School Days of Old
by Kerri C., Grade 6, St. Anne's Elementary School, Peterborough, ON
“The good old days”! That’s what everybody says - but they weren’t so good, they were actually bad. I’m going to talk to you about some school days that other people had.!
My Uncle Dan.
My Uncle Dan went to school at St. Anne’s School. When Mr. Boland was the principal and he was my uncle’s favorite teacher. There was no teacher that my uncle didn’t like. Dan had to walk a mile to school, but sometimes he got a lift. He brought his lunch to school with him because there was no cafeteria. My uncle remembers that his school had both girls and boys who were Catholic. Some of the rules that they had to obey were no talking and no taking and no lifting your eyes from your paper. If you didn’t obey these rules you would get the strap, ruler or the cane. He got the ruler and the strap a few times. You were not allowed to fight but my uncle did anyway.
My uncle Dan can remember that he and some of his friends were looking in the girl’s gym. The principal caught them and threw a baseball and hit my uncle Dan in the head. He was knocked to the floor and went unconscious. Oh, how he liked school.
My Uncle’s girlfriend.
My uncle’s girlfriend, Karen, went to a school named ‘Elmdale’. She couldn’t have a favorite teacher because there was only one teacher. Miss Simpson was her name. She taught grade one to eight. Karen didn’t walk to school but she walked to the bus stop that was a mile and a half away. Sometimes she got a ride to the bus stop.
Karen brought her lunch to school. She can remember that her school was mixed with boys and girls. Karen had some rules to follow like - put your hand up to talk or go to the bathroom and don’t talk during class. If you didn’t obey these rules you would get the ruler, the strap or write lines on the board. For example: writing ‘I will not talk during class’ 100 times or 50 times. She always obeyed these rules.
You were not allowed to fight but when they were sure no teacher was around, they would fight. She remembers that the teacher would make you tell what you did on the weekend. One time Karen said ‘Me and Susie’ but that was a far as she got. The teacher stopped her and told her “never put yourself first” and she has never done it since.
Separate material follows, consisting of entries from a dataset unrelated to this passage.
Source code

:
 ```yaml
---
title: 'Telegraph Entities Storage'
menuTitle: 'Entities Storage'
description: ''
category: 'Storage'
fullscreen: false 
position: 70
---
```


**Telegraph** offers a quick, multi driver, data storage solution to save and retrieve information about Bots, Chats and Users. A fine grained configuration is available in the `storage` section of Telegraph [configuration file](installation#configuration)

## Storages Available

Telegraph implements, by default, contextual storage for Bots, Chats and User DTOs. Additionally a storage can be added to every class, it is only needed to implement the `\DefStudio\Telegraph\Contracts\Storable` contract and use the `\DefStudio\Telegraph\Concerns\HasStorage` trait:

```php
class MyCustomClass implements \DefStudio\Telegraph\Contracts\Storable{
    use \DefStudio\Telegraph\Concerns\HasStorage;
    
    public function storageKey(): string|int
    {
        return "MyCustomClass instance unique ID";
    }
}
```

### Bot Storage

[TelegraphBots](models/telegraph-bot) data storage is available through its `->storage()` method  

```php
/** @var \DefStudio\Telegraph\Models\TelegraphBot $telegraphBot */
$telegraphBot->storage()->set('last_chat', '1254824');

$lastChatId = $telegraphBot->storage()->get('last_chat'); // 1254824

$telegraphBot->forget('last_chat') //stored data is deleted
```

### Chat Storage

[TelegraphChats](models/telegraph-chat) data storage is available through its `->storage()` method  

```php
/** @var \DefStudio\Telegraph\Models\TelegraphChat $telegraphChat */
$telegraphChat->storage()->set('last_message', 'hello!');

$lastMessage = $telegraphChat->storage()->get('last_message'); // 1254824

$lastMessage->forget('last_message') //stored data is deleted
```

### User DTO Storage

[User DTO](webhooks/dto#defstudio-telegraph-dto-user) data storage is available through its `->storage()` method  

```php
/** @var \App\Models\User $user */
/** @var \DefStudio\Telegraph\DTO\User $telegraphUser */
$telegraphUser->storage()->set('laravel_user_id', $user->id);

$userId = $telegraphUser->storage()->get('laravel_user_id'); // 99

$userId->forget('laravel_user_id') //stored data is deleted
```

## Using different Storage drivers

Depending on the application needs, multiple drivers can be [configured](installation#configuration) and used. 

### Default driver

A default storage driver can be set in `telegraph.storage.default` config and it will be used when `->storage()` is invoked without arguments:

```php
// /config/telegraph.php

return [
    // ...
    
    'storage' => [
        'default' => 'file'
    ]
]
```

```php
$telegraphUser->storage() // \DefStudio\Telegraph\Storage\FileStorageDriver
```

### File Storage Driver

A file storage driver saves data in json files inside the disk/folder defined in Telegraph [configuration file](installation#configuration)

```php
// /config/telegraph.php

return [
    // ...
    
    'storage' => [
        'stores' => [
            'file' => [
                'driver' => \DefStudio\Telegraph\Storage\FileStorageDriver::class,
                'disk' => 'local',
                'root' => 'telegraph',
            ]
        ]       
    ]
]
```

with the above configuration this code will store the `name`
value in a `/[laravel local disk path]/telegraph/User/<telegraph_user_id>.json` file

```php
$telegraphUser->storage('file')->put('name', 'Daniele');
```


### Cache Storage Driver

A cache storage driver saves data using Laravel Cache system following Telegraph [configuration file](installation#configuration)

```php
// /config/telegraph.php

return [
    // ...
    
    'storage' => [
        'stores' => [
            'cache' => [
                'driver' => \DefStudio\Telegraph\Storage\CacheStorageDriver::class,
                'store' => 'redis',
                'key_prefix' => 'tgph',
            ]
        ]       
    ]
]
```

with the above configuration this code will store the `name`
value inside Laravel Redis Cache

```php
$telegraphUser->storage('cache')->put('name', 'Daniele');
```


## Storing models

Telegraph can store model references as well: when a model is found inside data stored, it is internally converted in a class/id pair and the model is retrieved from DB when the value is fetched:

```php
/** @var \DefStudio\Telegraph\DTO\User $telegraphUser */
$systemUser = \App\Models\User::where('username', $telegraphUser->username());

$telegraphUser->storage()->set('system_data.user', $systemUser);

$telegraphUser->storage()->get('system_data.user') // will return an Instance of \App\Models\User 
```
My grandmother went to school at the convent in Lindsay. Her favorite teacher was Sister Clement. My grandmother liked all of the Sisters. My grandmother, Merle, had to walk six blocks to school. She never got a lift to school because school was so close. She walked home for lunch because she never brought it to school with her. She remembers the convent to be an all-girls school. My grandmother obeyed the rules such as don’t talk; listen to the teacher and don’t look up from your own paper. If they didn’t obey these rules they could get the strap, have to write lines, or get your hand tapped with the ruler. Merle got the ruler and the strap a few times. She says she really liked school.
My dad, James was not a Catholic, so he went to Prince of Wales school. He had two favorite teachers. They were Mrs. Ouver and Mrs. Watson. My dad walked six blocks to school, back home for lunch and after school, home again. He lived so close to the school that he never got a lift. He can remember that his school was both girls and boys which meant it was a mixed school. Some of the rules were raising your hand to speak in class, lining up after recess and before classes. If they didn’t obey these rules they got disciplined by the strap and the ruler. There were a few times when my dad was bad and got the strap and/or the ruler.
At recess they used to play “King of the Castle” on a platform at the back of the school. The object of the game was to run and charge at the platform and push whoever was on the top, off. He said the best part of his school days were the friends he made.
So, if you think that the ‘old days’ were the best, you are wrong. They were not so good. The days now are great! So be thankful for what you have today but always expect change.